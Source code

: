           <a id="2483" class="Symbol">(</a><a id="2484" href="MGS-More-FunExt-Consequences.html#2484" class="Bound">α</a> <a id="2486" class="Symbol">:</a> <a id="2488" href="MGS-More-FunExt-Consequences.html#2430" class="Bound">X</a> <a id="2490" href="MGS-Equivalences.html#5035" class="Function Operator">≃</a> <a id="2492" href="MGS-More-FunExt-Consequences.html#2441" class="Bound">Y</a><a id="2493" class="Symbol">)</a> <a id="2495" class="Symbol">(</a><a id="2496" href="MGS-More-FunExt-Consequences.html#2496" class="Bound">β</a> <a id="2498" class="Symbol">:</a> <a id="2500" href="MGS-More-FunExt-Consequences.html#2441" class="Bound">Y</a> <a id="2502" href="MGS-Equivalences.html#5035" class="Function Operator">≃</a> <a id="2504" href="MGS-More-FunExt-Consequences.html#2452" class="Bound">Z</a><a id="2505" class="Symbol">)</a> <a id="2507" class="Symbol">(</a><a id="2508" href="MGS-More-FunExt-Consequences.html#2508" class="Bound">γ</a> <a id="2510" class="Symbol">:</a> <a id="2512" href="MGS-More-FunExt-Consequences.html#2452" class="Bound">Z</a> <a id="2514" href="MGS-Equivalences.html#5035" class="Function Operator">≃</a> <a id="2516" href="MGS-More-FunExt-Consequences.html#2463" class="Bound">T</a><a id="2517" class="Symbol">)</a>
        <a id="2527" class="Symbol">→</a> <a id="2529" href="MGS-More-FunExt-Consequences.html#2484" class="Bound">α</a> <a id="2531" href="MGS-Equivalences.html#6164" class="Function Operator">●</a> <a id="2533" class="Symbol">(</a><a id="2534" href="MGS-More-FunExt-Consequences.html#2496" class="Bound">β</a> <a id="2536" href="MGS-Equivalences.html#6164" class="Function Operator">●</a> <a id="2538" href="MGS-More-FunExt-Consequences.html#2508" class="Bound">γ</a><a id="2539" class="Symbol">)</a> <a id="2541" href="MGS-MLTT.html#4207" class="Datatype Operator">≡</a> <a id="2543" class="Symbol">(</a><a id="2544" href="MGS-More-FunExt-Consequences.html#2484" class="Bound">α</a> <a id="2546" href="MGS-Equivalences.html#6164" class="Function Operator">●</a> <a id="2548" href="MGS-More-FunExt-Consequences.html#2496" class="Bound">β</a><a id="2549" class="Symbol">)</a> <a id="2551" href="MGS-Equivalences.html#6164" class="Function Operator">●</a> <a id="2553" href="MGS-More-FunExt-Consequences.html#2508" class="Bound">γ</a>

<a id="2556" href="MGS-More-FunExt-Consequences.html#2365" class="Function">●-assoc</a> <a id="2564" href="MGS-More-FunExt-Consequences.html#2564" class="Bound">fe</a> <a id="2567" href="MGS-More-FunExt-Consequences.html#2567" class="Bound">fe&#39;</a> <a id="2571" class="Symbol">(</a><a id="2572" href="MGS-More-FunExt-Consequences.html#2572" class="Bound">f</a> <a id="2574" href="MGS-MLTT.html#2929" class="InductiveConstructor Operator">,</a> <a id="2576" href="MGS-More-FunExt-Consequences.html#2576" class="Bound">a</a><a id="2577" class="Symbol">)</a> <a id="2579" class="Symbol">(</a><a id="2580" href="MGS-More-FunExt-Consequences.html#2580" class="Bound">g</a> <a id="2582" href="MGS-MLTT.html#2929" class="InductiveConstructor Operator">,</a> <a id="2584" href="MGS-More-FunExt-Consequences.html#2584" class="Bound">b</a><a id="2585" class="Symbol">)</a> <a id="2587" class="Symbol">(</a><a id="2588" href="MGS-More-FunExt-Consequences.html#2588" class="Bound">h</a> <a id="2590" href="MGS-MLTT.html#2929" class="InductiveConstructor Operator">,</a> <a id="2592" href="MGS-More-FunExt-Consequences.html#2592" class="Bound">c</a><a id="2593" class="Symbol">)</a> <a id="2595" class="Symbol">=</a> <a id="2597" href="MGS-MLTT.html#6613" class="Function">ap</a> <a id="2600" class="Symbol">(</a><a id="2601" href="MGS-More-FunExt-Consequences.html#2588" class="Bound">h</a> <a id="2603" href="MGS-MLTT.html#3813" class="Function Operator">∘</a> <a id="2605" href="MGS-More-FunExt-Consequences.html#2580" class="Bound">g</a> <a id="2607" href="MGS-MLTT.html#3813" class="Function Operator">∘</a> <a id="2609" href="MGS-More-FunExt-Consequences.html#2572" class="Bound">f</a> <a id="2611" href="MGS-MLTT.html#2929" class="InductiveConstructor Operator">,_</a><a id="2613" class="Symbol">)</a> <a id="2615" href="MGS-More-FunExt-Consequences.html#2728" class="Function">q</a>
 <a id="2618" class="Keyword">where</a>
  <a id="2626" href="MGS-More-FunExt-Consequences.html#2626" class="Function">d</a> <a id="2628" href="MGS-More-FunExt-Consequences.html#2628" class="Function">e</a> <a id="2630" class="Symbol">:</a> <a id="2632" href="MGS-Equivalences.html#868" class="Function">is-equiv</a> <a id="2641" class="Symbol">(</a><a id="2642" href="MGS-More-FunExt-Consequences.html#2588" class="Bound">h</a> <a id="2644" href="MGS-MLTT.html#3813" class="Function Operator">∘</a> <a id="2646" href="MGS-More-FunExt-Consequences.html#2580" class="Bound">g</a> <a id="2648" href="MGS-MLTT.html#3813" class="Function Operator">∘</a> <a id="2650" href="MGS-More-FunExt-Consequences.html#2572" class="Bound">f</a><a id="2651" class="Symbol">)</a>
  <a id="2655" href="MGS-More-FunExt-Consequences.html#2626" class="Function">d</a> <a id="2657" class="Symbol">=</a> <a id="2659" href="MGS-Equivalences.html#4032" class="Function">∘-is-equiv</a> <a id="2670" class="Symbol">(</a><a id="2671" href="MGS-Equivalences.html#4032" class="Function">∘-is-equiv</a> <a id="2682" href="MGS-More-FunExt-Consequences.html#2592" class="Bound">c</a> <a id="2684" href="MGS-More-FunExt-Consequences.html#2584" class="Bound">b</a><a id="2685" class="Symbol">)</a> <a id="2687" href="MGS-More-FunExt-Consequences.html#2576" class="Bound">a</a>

==

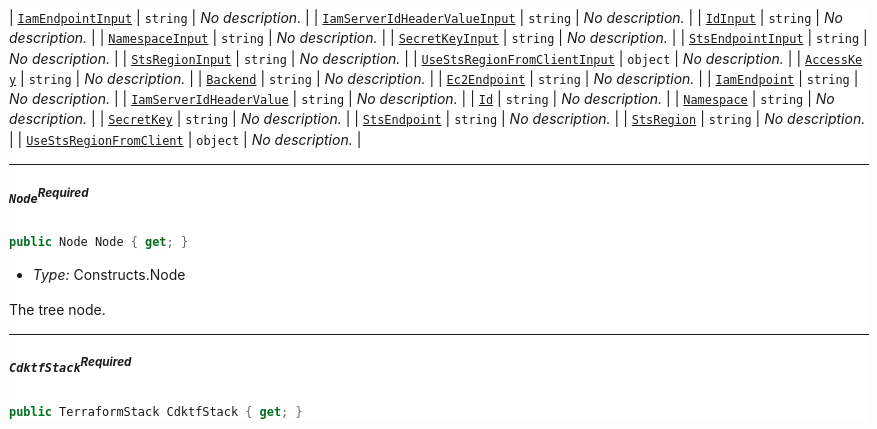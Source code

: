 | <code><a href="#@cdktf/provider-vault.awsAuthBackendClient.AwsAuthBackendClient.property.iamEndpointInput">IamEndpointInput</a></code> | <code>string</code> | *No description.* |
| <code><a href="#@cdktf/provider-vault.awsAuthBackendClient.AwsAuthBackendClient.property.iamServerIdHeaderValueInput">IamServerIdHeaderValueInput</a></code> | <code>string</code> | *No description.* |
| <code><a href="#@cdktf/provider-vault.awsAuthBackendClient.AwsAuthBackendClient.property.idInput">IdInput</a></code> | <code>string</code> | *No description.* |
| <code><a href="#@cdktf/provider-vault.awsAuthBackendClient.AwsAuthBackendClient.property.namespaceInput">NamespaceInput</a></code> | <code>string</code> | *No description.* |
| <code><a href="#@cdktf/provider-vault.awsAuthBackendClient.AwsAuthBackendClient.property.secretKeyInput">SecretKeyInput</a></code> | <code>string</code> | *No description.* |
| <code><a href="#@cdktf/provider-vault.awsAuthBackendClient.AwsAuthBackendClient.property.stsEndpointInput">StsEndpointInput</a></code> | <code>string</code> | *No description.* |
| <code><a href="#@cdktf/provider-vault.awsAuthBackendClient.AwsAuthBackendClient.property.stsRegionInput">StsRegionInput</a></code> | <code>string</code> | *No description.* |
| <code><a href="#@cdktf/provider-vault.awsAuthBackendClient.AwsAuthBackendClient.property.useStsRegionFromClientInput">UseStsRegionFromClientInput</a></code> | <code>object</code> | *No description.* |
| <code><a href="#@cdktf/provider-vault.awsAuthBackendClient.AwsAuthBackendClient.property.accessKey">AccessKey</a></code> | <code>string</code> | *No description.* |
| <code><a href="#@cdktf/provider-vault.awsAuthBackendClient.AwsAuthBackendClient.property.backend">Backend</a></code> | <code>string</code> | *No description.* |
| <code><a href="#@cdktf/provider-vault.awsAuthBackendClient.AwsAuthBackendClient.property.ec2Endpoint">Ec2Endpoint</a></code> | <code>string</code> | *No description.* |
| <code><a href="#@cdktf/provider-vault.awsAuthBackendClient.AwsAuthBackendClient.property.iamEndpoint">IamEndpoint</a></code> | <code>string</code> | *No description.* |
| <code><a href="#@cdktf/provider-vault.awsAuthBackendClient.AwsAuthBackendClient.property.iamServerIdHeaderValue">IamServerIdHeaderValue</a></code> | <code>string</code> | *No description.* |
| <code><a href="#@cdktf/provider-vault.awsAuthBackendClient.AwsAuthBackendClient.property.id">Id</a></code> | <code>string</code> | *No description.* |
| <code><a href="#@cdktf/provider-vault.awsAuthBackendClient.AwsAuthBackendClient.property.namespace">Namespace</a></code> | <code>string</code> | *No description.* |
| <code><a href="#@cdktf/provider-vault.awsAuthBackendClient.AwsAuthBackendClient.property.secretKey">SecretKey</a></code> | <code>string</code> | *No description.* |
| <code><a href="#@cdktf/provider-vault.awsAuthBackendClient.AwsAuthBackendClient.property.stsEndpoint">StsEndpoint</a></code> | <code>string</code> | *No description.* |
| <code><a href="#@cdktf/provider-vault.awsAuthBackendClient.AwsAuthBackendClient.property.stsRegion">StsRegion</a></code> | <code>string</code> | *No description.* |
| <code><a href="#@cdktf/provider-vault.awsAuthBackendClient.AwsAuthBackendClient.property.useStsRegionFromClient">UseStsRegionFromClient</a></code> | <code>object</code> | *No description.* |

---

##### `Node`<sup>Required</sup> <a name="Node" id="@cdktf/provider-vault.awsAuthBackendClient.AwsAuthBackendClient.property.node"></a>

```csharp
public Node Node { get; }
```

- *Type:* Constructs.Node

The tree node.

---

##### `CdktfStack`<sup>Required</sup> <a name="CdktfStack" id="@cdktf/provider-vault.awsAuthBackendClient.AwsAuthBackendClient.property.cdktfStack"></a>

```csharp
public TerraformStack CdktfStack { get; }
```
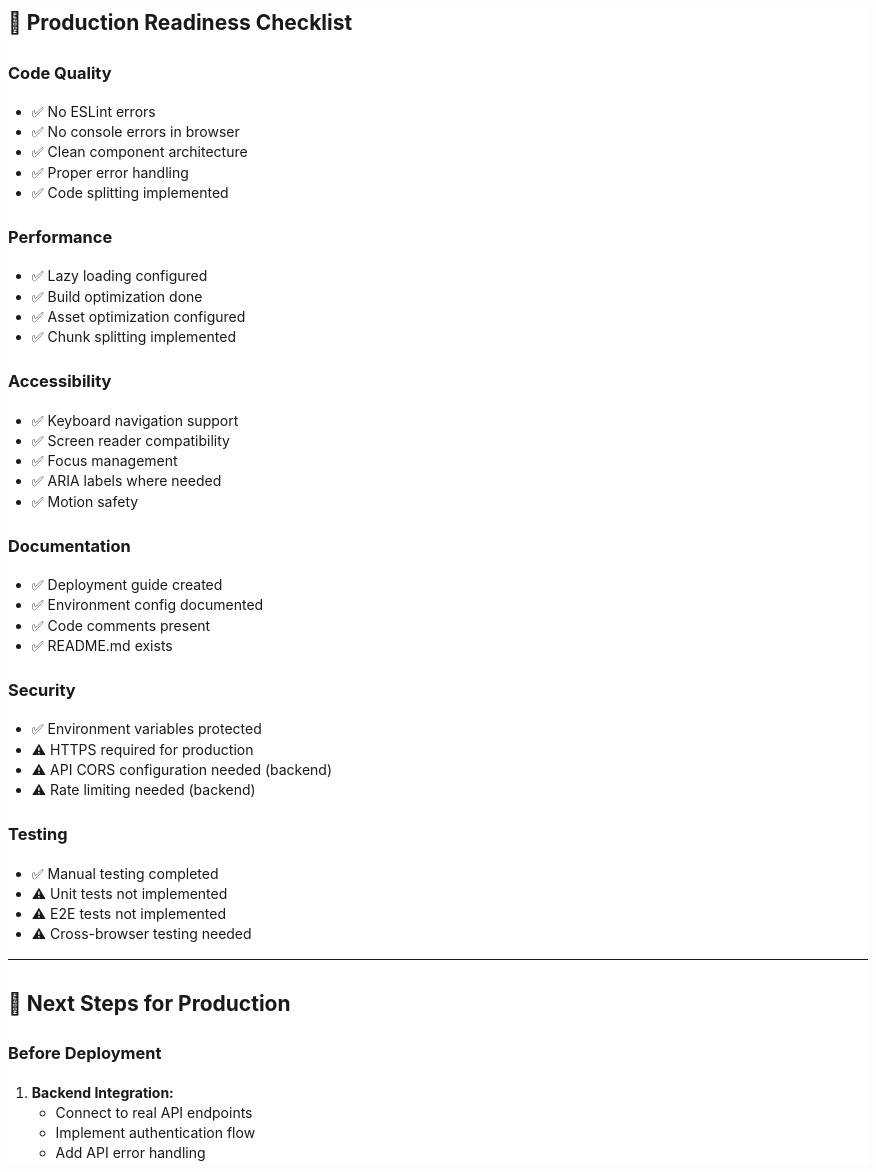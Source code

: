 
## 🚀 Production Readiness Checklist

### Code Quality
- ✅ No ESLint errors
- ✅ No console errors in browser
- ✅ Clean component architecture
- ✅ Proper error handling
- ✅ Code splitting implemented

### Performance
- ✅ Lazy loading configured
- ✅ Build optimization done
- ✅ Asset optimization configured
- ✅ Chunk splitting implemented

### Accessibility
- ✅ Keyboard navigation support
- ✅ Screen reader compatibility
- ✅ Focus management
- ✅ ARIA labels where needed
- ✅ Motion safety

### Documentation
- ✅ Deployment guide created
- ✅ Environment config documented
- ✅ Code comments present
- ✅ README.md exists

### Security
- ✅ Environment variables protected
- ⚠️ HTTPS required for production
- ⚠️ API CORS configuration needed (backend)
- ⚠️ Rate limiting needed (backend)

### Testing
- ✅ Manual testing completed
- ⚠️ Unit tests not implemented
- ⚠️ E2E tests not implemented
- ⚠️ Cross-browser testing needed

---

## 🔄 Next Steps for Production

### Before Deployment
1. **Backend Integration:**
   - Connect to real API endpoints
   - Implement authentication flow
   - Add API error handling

==

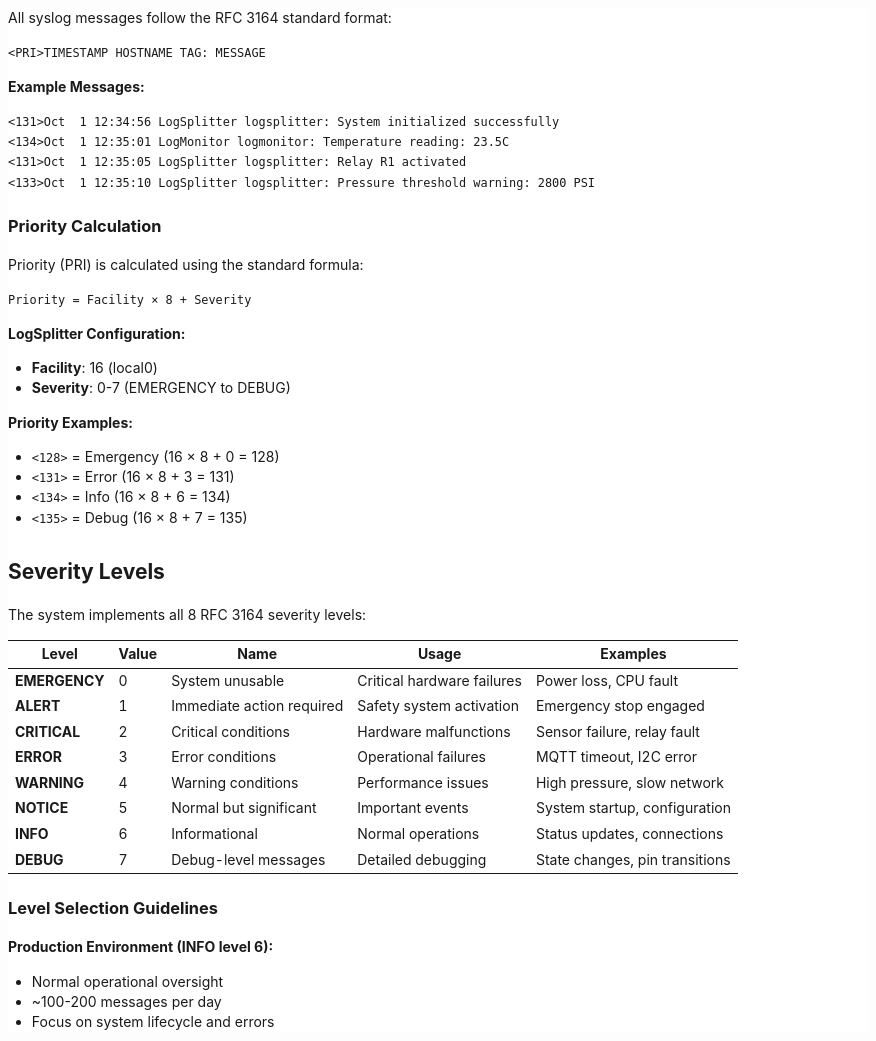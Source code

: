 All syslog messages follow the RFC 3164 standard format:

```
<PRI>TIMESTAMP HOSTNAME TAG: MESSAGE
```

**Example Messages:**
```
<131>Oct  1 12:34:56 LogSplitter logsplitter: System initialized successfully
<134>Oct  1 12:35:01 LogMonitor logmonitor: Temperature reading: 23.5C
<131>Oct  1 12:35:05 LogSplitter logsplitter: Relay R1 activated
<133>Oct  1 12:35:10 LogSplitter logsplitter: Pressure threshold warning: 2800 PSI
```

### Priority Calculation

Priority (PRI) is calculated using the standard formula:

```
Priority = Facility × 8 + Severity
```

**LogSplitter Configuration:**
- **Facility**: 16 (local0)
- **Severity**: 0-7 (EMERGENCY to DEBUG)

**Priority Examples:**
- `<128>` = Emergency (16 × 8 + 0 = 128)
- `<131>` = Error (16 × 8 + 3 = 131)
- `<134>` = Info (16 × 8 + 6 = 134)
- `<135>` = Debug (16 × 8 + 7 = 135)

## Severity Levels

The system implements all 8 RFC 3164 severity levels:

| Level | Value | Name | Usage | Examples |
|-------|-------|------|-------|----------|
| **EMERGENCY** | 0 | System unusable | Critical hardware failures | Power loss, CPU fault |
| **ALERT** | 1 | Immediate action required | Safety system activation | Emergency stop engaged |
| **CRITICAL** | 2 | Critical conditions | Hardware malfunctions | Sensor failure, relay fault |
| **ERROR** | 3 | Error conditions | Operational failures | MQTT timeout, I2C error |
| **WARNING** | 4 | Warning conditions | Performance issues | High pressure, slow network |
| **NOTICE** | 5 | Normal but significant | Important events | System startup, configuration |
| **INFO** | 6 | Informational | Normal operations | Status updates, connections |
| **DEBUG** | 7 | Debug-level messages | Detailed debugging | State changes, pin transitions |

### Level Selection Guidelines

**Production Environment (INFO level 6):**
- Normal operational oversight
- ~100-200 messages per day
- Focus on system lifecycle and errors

> [Requirement]:
The expected result is a copy of each line in the records where "needed" appears.

> [Result for this exercise]:
- ✅ ARIA labels where needed
- ⚠️ API CORS configuration needed (backend)
- ⚠️ Rate limiting needed (backend)
- ⚠️ Cross-browser testing needed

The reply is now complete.